Salazar! Preferisco chiamarlo Sal, davvero, o Sousa, signor Sousa gli sta bene. Se qualcuno lanciasse una pietra, in qualsiasi posto a Goa, quasi sicuramente colpirebbe un maiale, una chiesa o un Sousa. Questo proverbio mi è già stato citato una dozzina di volte.
Il proverbio preferito dai goesi, però, è un altro, ma purtroppo ha smesso di avere un senso perlo-meno trecento anni fa:
«Chi è stato a Goa non ha bisogno di andare a Lisbona».
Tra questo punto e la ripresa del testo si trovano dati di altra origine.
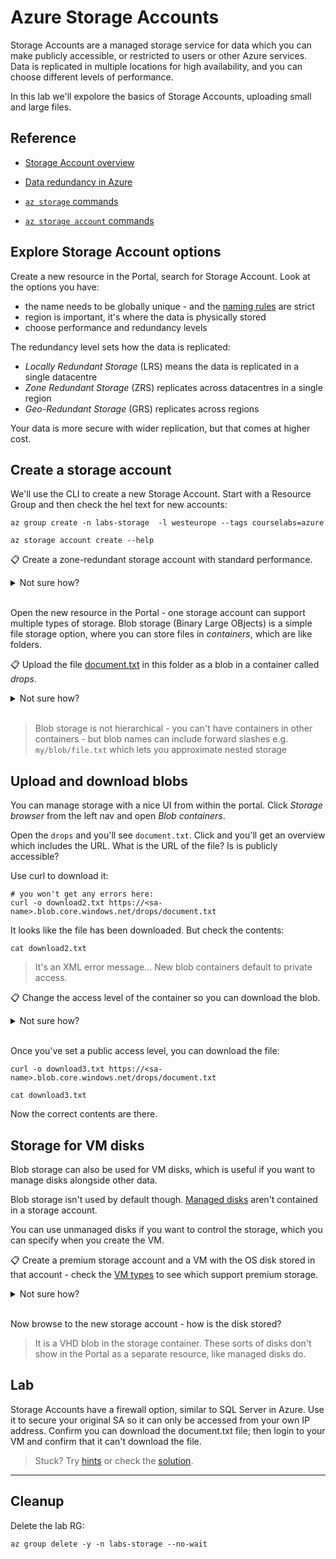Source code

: # Azure Storage Accounts

Storage Accounts are a managed storage service for data which you can make publicly accessible, or restricted to users or other Azure services. Data is replicated in multiple locations for high availability, and you can choose different levels of performance.

In this lab we'll expolore the basics of Storage Accounts, uploading small and large files.

## Reference

- [Storage Account overview](https://docs.microsoft.com/en-gb/azure/storage/common/storage-account-overview)

- [Data redundancy in Azure](https://docs.microsoft.com/en-gb/azure/storage/common/storage-redundancy?toc=%2Fazure%2Fstorage%2Fblobs%2Ftoc.json)

- [`az storage` commands](https://docs.microsoft.com/en-us/cli/azure/storage?view=azure-cli-latest)

- [`az storage account` commands](https://docs.microsoft.com/en-us/cli/azure/storage/account?view=azure-cli-latest)


## Explore Storage Account options

Create a new resource in the Portal, search for Storage Account. Look at the options you have:

- the name needs to be globally unique - and the [naming rules](https://docs.microsoft.com/en-us/azure/azure-resource-manager/management/resource-name-rules#microsoftstorage) are strict
- region is important, it's where the data is physically stored
- choose performance and redundancy levels

The redundancy level sets how the data is replicated:

- _Locally Redundant Storage_ (LRS) means the data is replicated in a single datacentre
- _Zone Redundant Storage_ (ZRS) replicates across datacentres in a single region
- _Geo-Redundant Storage_ (GRS) replicates across regions

Your data is more secure with wider replication, but that comes at higher cost.

## Create a storage account

We'll use the CLI to create a new Storage Account. Start with a Resource Group and then check the hel text for new accounts:

```
az group create -n labs-storage  -l westeurope --tags courselabs=azure

az storage account create --help
```

📋 Create a zone-redundant storage account with standard performance.

<details>
  <summary>Not sure how?</summary>

The SKU parameter includes performance and redundancy settings, e.g:

- `Premium_LRS` is premium performance (SSD-backed storage) with local redundancy

- `Standard_GRS` is standard performance (spinning HDDs) with geo redundancy

```
az storage account create -g labs-storage  -l westeurope --sku Standard_ZRS -n <sa-name>
```

</details><br/>

Open the new resource in the Portal - one storage account can support multiple types of storage. Blob storage (Binary Large OBjects) is a simple file storage option, where you can store files in _containers_, which are like folders.

📋 Upload the file [document.txt](/labs/storage/document.txt) in this folder as a blob in a container called _drops_.

<details>
  <summary>Not sure how?</summary>

The Storage Account blade has an _Upload_ option in the main menu. Select that and you can browse to your local file and upload it.

You can create a new container from that menu, and supply a container name.

</details><br/>

> Blob storage is not hierarchical - you can't have containers in other containers - but blob names can include forward slashes e.g. `my/blob/file.txt` which lets you approximate nested storage

## Upload and download blobs

You can manage storage with a nice UI from within the portal. Click _Storage browser_ from the left nav and open _Blob containers_.

Open the `drops` and you'll see `document.txt`. Click and you'll get an overview which includes the URL. What is the URL of the file? Is is publicly accessible?

Use curl to download it:

```
# you won't get any errors here:
curl -o download2.txt https://<sa-name>.blob.core.windows.net/drops/document.txt
```

It looks like the file has been downloaded. But check the contents:

```
cat download2.txt
```

> It's an XML error message... New blob containers default to private access. 

📋 Change the access level of the container so you can download the blob.

<details>
  <summary>Not sure how?</summary>

Browse to the _drops_ container in the Portal and select _Change access level_:

- blob access means anyone with the URL can download the file
- container access means anyone can list the container contents and download all blobs

</details><br/>

Once you've set a public access level, you can download the file:

```
curl -o download3.txt https://<sa-name>.blob.core.windows.net/drops/document.txt

cat download3.txt
```

Now the correct contents are there.

## Storage for VM disks

Blob storage can also be used for VM disks, which is useful if you want to manage disks alongside other data.

Blob storage isn't used by default though. [Managed disks](https://docs.microsoft.com/en-us/azure/virtual-machines/managed-disks-overview) aren't contained in a storage account. 

You can use unmanaged disks if you want to control the storage, which you can specify when you create the VM.

📋 Create a premium storage account and a VM with the OS disk stored in that account - check the [VM types](https://docs.microsoft.com/en-us/azure/virtual-machines/sizes-general) to see which support premium storage.

<details>
  <summary>Not sure how?</summary>

The Storage Account is the same command with a different SKU:

```
az storage account create -g labs-storage  -l westeurope --sku Premium_LRS -n <disk-sa-name>
```

You also need a container for the disk to be stored as a blob:

```
az storage container create -n vm-disks --account-name <disk-sa-name>
```

Then in the VM create command, specify the SA and container:

```
az vm create -l westeurope -g labs-storage -n vm04 --image UbuntuLTS --size Standard_D2as_v5  --use-unmanaged-disk --storage-container-name vm-disks --storage-account <disk-sa-name>
```

</details><br/>

Now browse to the new storage account - how is the disk stored?

> It is a VHD blob in the storage container. These sorts of disks don't show in the Portal as a separate resource, like managed disks do.

## Lab

Storage Accounts have a firewall option, similar to SQL Server in Azure. Use it to secure your original SA so it can only  be accessed from your own IP address. Confirm you can download the document.txt file; then login to your VM and confirm that it can't download the file.

> Stuck? Try [hints](hints.md) or check the [solution](solution.md).

___

## Cleanup

Delete the lab RG:

```
az group delete -y -n labs-storage --no-wait
```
Un estraneo a Goa (Um Estranho em Goa), titolo a metà tra il reportage di viaggio e il romanzo di fantasia, pubblicato dapprima da Cotovia a Lisbona nel 1999, è la narrazione fantastica di un viaggio del protagonista a Goa, ex possedimento portoghese in Asia, ex sede del viceré portoghese che controllava tutti i traffici dal Capo di Buona Speranza fino agli empori più remoti del Giappone, in una ricerca delle tracce lasciate dalla plurisecolare presenza portoghese e di quel che rimane dell'antico splendore coloniale in una capitale in decadenza da secoli.